ENTRIES SUPPLIED START

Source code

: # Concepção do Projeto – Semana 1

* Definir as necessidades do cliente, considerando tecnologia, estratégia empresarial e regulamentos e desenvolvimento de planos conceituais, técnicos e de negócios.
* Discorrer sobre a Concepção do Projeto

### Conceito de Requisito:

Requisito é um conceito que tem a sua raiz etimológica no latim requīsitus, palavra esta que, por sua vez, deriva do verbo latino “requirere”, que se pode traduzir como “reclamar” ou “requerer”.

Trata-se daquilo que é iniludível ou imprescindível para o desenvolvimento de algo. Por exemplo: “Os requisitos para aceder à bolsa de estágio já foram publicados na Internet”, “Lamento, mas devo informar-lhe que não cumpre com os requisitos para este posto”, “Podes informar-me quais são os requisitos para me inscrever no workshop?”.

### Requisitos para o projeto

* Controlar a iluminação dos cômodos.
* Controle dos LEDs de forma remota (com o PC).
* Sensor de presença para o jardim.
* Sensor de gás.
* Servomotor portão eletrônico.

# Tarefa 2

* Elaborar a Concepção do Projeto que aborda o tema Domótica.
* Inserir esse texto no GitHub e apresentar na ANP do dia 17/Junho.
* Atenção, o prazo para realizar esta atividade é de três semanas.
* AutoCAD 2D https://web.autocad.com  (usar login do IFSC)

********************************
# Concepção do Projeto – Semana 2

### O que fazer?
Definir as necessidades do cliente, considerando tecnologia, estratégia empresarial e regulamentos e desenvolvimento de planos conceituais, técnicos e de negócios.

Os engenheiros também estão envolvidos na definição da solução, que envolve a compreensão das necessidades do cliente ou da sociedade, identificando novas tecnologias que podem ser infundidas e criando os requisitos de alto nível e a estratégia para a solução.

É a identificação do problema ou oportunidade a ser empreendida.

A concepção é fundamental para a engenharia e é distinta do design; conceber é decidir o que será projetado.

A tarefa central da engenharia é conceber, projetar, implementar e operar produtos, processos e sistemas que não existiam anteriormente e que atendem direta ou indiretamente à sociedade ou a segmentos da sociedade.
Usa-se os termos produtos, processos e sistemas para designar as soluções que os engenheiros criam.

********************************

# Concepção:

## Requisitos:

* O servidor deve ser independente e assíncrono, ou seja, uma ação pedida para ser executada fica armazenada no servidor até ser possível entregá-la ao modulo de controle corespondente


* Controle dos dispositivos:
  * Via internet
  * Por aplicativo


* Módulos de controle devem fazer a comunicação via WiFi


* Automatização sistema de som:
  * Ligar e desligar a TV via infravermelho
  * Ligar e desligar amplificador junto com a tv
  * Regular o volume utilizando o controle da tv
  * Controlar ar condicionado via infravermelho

ENTRIES SUPPLIED END

- [TASK DESCRIPTION]:
List all lines above in which the string "conceber" appears.

- [PROBLEM SOLUTION]:
A concepção é fundamental para a engenharia e é distinta do design; conceber é decidir o que será projetado.
A tarefa central da engenharia é conceber, projetar, implementar e operar produtos, processos e sistemas que não existiam anteriormente e que atendem direta ou indiretamente à sociedade ou a segmentos da sociedade.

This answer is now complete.